> [BRIEF] Everything from the top of the data below through the line with "edition, Wiley 2014" should be duplicated exactly, and nothing past it.

==================================================

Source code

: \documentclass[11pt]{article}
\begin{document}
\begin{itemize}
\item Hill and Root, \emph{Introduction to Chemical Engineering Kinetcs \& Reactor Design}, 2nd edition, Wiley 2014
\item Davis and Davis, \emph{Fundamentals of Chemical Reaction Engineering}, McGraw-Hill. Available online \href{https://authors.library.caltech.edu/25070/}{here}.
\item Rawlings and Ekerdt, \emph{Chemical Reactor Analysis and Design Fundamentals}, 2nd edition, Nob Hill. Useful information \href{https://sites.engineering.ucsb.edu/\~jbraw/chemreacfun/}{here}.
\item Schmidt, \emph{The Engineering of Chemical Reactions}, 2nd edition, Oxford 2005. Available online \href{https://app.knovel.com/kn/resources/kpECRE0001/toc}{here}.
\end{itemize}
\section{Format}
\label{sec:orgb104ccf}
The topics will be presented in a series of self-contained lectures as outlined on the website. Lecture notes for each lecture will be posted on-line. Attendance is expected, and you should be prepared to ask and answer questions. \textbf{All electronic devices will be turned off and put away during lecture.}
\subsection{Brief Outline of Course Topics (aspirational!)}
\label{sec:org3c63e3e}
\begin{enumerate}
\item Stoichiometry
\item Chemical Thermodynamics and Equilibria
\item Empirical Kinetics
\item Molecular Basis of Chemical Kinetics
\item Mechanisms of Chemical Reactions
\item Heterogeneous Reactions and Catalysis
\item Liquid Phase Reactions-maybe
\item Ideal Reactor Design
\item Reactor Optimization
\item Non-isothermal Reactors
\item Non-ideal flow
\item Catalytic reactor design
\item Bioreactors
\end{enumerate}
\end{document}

==================================================

> [EXPECTED ANSWER]
Source code

: \documentclass[11pt]{article}
\begin{document}
\begin{itemize}
\item Hill and Root, \emph{Introduction to Chemical Engineering Kinetcs \& Reactor Design}, 2nd edition, Wiley 2014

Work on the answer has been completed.